Copy every line of the material exactly as it stands.
# # # #
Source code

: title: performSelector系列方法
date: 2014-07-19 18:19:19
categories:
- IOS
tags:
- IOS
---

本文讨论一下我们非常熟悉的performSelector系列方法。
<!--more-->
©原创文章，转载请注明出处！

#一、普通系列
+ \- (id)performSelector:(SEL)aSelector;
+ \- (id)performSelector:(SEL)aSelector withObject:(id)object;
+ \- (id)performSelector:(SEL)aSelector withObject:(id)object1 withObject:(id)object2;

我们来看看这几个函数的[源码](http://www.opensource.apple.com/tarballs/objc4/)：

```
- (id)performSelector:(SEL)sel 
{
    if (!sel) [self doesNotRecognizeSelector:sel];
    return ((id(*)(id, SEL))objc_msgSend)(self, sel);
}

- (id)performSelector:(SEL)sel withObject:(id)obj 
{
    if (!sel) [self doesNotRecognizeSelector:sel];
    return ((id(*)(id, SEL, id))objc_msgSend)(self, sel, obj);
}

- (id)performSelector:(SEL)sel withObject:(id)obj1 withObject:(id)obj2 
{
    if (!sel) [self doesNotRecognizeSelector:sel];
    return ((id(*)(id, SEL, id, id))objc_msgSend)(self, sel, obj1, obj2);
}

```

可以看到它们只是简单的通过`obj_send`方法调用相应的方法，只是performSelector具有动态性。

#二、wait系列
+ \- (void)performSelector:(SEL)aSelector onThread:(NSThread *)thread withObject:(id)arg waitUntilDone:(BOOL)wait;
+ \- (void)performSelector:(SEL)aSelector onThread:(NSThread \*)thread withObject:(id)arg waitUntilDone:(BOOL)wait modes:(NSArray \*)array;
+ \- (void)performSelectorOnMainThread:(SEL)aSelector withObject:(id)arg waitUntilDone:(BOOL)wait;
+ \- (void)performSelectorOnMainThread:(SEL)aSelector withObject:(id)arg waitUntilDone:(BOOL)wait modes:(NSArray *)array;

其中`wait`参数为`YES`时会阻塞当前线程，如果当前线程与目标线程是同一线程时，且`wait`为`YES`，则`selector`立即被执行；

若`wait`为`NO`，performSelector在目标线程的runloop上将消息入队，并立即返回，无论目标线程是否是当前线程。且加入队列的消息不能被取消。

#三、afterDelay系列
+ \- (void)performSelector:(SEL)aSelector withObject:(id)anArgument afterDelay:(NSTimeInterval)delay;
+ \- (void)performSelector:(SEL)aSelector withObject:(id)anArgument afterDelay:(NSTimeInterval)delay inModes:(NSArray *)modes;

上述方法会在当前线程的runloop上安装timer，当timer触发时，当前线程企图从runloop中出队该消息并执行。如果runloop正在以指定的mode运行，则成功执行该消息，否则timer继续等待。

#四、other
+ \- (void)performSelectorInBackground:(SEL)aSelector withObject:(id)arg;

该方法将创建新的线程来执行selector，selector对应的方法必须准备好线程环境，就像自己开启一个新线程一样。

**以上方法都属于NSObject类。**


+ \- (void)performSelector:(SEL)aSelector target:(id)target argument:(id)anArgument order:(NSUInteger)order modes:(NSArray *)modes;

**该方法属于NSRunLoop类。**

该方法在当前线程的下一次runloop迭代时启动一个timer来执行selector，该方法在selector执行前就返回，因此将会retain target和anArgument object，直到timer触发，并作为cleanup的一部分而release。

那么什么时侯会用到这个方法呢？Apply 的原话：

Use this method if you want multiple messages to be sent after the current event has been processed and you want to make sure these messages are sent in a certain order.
# # # #
→ **Solution to the exercise**:
Source code

: title: performSelector系列方法
date: 2014-07-19 18:19:19
categories:
- IOS
tags:
- IOS
---

本文讨论一下我们非常熟悉的performSelector系列方法。
<!--more-->
©原创文章，转载请注明出处！

#一、普通系列
+ \- (id)performSelector:(SEL)aSelector;
+ \- (id)performSelector:(SEL)aSelector withObject:(id)object;
+ \- (id)performSelector:(SEL)aSelector withObject:(id)object1 withObject:(id)object2;

我们来看看这几个函数的[源码](http://www.opensource.apple.com/tarballs/objc4/)：

```
- (id)performSelector:(SEL)sel 
{
    if (!sel) [self doesNotRecognizeSelector:sel];
    return ((id(*)(id, SEL))objc_msgSend)(self, sel);
}

- (id)performSelector:(SEL)sel withObject:(id)obj 
{
    if (!sel) [self doesNotRecognizeSelector:sel];
    return ((id(*)(id, SEL, id))objc_msgSend)(self, sel, obj);
}

- (id)performSelector:(SEL)sel withObject:(id)obj1 withObject:(id)obj2 
{
    if (!sel) [self doesNotRecognizeSelector:sel];
    return ((id(*)(id, SEL, id, id))objc_msgSend)(self, sel, obj1, obj2);
}

```

可以看到它们只是简单的通过`obj_send`方法调用相应的方法，只是performSelector具有动态性。

#二、wait系列
+ \- (void)performSelector:(SEL)aSelector onThread:(NSThread *)thread withObject:(id)arg waitUntilDone:(BOOL)wait;
+ \- (void)performSelector:(SEL)aSelector onThread:(NSThread \*)thread withObject:(id)arg waitUntilDone:(BOOL)wait modes:(NSArray \*)array;
+ \- (void)performSelectorOnMainThread:(SEL)aSelector withObject:(id)arg waitUntilDone:(BOOL)wait;
+ \- (void)performSelectorOnMainThread:(SEL)aSelector withObject:(id)arg waitUntilDone:(BOOL)wait modes:(NSArray *)array;

其中`wait`参数为`YES`时会阻塞当前线程，如果当前线程与目标线程是同一线程时，且`wait`为`YES`，则`selector`立即被执行；

若`wait`为`NO`，performSelector在目标线程的runloop上将消息入队，并立即返回，无论目标线程是否是当前线程。且加入队列的消息不能被取消。

#三、afterDelay系列
+ \- (void)performSelector:(SEL)aSelector withObject:(id)anArgument afterDelay:(NSTimeInterval)delay;
+ \- (void)performSelector:(SEL)aSelector withObject:(id)anArgument afterDelay:(NSTimeInterval)delay inModes:(NSArray *)modes;

上述方法会在当前线程的runloop上安装timer，当timer触发时，当前线程企图从runloop中出队该消息并执行。如果runloop正在以指定的mode运行，则成功执行该消息，否则timer继续等待。

#四、other
+ \- (void)performSelectorInBackground:(SEL)aSelector withObject:(id)arg;

该方法将创建新的线程来执行selector，selector对应的方法必须准备好线程环境，就像自己开启一个新线程一样。

**以上方法都属于NSObject类。**


+ \- (void)performSelector:(SEL)aSelector target:(id)target argument:(id)anArgument order:(NSUInteger)order modes:(NSArray *)modes;

**该方法属于NSRunLoop类。**

该方法在当前线程的下一次runloop迭代时启动一个timer来执行selector，该方法在selector执行前就返回，因此将会retain target和anArgument object，直到timer触发，并作为cleanup的一部分而release。

那么什么时侯会用到这个方法呢？Apply 的原话：

Use this method if you want multiple messages to be sent after the current event has been processed and you want to make sure these messages are sent in a certain order.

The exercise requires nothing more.